1

I have the following XPath expression:

//a[@attribute='my-attribute']

When I have the following element in the HTML that XPath is searching, it matches as expected:

<a attribute="my-attribute">Some text</a>

But if there is an <svg> tag under that element, XPath returns no match:

<a attribute="my-attribute">
    <svg xmlns="http://www.w3.org/2000/svg" width="100%" height="100%"
        viewBox="0 0 24 24" focusable="false"></svg>
</a>

Why doesn't XPath match in this case? Is there a way I can modify my expression to make it match?

EDIT:

Apparently it has to do with the namespace on the <svg> element. Using the local-name() function makes it match in the XPath tester I'm using:

//*[local-name()='a' and @attribute='my-attribute']

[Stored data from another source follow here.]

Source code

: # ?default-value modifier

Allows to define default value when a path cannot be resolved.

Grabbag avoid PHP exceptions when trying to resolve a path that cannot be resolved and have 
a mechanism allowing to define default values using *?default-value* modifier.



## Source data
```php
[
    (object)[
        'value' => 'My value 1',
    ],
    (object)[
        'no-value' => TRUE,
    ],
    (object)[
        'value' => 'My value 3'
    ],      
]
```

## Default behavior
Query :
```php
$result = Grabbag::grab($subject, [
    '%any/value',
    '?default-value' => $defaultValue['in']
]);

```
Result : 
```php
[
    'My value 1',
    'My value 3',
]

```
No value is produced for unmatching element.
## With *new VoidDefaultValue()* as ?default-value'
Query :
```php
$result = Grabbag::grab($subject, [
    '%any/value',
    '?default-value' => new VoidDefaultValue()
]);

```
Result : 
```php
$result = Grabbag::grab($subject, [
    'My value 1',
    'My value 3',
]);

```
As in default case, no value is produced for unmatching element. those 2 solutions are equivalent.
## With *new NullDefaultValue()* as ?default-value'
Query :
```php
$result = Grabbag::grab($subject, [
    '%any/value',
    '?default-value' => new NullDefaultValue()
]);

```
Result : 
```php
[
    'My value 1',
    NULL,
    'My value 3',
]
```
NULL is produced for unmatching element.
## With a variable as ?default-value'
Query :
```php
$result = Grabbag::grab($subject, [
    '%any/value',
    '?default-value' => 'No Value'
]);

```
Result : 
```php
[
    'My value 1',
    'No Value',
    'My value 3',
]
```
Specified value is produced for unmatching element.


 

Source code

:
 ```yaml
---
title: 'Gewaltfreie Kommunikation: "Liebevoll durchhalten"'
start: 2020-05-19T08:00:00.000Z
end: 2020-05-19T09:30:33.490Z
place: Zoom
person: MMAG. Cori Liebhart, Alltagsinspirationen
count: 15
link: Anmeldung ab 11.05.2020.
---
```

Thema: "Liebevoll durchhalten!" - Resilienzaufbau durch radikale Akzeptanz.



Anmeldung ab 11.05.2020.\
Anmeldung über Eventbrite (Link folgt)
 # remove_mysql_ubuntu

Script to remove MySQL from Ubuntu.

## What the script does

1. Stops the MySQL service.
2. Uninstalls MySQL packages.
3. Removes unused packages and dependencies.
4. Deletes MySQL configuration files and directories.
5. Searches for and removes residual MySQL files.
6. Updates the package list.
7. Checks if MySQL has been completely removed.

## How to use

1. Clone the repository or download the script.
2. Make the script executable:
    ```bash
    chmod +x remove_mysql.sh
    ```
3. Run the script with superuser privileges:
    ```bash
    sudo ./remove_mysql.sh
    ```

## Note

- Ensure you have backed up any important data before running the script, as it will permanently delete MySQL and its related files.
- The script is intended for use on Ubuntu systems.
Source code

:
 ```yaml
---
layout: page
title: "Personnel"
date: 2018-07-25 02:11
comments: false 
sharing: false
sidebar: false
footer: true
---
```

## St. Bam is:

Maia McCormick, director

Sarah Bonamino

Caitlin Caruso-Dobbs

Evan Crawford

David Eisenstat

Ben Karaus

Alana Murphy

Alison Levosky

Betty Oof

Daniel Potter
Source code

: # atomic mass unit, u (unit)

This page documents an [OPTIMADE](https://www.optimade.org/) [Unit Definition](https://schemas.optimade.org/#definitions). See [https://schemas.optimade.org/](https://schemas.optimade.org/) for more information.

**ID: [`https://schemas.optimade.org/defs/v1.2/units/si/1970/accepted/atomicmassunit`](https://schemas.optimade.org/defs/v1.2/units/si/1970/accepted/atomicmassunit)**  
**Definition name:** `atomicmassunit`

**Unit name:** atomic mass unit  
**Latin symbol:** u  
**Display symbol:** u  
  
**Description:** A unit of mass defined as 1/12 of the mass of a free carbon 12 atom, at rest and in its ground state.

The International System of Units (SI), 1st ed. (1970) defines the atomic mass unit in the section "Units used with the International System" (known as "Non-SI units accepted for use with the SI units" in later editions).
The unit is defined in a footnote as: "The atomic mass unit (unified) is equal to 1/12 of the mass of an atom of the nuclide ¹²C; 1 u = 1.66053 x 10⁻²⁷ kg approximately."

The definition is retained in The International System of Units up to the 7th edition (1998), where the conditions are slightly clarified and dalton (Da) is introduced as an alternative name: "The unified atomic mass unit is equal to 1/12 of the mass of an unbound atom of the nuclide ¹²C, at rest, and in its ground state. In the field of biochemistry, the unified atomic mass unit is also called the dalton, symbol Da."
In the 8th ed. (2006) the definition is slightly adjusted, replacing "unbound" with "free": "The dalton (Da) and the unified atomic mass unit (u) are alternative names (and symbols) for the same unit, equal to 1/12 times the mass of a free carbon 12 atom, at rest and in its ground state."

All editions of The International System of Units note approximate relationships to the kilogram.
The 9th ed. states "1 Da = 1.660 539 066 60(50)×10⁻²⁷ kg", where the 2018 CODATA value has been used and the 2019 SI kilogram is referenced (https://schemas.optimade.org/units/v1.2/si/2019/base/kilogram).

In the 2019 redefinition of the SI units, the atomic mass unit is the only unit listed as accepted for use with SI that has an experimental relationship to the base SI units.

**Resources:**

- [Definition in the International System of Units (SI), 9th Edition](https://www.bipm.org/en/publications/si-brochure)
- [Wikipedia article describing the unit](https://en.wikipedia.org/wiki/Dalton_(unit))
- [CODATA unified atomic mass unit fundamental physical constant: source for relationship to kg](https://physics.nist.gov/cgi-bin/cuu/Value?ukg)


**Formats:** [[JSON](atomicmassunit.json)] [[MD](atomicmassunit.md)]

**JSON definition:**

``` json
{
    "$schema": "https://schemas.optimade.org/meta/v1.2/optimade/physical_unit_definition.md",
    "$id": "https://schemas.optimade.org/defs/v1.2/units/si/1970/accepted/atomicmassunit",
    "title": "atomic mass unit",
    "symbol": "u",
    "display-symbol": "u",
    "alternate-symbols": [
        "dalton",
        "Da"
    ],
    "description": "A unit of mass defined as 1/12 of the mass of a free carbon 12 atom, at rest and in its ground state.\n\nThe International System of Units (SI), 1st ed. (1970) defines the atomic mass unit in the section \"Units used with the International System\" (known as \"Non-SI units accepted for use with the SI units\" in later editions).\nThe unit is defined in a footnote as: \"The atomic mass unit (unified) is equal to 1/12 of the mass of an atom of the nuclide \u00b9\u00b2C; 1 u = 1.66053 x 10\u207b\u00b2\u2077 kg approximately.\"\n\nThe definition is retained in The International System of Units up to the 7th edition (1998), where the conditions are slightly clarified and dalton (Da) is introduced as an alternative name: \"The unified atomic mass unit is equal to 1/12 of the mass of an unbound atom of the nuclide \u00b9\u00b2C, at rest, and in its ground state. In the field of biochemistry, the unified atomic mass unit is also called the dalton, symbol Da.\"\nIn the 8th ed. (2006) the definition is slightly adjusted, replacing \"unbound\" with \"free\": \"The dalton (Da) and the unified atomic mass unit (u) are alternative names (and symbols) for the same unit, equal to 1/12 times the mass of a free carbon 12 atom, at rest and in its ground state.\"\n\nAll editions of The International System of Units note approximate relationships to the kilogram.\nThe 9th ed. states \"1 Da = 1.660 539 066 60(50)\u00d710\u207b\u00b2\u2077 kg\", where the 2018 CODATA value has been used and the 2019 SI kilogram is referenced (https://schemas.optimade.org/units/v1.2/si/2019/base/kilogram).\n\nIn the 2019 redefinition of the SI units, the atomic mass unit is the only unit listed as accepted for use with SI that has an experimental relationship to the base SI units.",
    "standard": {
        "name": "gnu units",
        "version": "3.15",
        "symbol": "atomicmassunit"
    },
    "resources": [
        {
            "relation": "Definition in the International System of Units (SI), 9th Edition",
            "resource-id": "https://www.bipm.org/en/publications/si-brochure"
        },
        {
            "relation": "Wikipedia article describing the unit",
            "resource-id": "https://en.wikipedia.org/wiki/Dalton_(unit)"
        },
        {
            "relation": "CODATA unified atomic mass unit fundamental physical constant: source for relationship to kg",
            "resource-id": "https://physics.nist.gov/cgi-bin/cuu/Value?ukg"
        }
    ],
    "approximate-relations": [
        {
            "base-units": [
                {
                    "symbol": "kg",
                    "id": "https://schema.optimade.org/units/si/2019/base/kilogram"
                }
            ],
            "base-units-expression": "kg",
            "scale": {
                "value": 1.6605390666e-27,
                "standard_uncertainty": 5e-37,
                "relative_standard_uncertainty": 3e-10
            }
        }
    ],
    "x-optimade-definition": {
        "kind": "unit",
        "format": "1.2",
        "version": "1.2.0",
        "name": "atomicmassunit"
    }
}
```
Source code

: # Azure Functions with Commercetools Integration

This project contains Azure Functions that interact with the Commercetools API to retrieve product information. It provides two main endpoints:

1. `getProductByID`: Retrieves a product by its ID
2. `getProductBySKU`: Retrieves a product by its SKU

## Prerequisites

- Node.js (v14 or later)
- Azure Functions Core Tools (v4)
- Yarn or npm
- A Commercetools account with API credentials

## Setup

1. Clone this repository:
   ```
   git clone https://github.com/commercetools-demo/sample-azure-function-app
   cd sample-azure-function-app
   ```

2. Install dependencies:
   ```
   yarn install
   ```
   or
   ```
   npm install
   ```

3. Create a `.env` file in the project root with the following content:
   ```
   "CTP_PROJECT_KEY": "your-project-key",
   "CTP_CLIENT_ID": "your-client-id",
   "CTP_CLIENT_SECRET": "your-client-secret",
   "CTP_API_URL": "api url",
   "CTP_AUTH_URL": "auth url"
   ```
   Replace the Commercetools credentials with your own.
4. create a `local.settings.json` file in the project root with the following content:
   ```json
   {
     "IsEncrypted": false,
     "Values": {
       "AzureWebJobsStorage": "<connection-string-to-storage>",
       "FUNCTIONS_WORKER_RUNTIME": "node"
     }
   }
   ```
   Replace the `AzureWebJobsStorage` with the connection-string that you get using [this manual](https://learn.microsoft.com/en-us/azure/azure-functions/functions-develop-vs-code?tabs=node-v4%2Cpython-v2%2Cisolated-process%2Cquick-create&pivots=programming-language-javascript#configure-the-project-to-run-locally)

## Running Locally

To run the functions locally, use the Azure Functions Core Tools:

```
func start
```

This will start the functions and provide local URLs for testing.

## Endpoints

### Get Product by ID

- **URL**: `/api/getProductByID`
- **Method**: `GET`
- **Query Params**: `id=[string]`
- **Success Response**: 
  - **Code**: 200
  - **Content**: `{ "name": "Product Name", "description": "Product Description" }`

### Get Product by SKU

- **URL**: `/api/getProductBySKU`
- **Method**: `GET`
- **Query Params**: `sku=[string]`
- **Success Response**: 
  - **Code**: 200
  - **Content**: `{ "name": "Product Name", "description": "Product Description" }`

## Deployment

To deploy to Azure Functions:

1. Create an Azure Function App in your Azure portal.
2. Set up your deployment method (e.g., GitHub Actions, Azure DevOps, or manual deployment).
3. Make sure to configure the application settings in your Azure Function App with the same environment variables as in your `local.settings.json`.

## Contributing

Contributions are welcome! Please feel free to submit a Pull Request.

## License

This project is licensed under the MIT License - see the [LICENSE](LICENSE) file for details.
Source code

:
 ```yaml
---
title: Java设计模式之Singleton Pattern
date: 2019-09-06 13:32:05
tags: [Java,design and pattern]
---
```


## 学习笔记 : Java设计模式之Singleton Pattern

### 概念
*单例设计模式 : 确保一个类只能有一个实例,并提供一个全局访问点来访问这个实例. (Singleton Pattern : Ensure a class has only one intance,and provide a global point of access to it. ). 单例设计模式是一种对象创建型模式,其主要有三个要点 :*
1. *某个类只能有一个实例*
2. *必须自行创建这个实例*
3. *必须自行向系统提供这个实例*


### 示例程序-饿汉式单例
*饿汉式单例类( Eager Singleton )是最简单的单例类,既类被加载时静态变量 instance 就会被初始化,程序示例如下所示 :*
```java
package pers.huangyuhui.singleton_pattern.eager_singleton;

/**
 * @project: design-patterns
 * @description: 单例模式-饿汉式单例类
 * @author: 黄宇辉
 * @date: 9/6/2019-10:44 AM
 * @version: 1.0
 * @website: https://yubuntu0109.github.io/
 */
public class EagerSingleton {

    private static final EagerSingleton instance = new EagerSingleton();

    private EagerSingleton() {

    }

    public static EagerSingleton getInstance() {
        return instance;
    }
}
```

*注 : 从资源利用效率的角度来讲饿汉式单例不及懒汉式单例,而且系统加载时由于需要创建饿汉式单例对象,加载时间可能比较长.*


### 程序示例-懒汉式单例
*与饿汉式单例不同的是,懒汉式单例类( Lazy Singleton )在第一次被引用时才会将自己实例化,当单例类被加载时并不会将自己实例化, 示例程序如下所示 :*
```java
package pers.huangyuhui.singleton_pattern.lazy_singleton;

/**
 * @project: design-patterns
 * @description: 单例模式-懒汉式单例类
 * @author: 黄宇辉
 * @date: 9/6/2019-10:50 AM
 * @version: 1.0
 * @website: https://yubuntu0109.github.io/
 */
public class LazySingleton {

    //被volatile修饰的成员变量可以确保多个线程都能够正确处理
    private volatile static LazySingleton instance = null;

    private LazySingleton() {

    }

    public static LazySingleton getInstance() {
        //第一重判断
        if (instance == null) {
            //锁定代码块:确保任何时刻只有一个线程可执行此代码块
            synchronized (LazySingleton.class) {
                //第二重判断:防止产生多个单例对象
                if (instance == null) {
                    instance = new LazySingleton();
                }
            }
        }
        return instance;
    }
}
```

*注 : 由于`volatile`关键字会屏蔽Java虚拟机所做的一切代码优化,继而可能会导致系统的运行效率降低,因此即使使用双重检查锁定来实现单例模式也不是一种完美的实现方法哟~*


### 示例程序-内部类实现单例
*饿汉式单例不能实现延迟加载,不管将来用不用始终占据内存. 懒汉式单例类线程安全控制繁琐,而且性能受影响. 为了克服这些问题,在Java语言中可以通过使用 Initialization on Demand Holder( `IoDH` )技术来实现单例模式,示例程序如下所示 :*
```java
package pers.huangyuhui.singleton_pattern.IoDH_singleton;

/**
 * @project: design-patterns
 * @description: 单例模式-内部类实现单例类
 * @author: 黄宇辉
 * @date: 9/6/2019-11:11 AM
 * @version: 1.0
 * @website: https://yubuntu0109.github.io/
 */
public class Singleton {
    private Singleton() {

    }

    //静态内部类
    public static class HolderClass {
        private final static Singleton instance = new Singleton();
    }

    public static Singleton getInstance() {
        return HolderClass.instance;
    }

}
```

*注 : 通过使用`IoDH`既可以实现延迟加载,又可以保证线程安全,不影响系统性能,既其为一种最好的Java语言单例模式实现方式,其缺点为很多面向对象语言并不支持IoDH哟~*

However, this still doesn't match when running through Selenium WebDriver. Any idea of how to get this working with Selenium?

kjhughes
  • 106,133
  • 27
  • 181
  • 240
Andrew Mairose
  • 10,615
  • 12
  • 60
  • 102
  • Is there any specific question for us to answer or you are looking for generic ideas? – undetected Selenium Mar 27 '19 at 21:16
  • 1
    What is the selenium outcome with `//*[local-name()='a' and @attribute='my-attribute']` when you have only `a` tag without `svg`. – supputuri Mar 27 '19 at 21:22
  • 1
    It has nothing to do with *namespaces* and *child `svg` element* as long as you're trying to select anchor node – JaSON Mar 27 '19 at 21:40
  • @JaSON I would have thought the same thing, but removing the `xmlns` attribute from the `svg` tag causes the `//a[@attribute='my-attribute']` expression to match. – Andrew Mairose Mar 28 '19 at 13:07
  • As you can see, your problem cannot be reproduced in http://www.xpathtester.com/xpath/91e66f48ea100183e9e3b1958ceed7b5 – Alejandro Mar 28 '19 at 22:23

2 Answers2

3

You may be confused by how the XPath hosting environment is presenting the selected a elements.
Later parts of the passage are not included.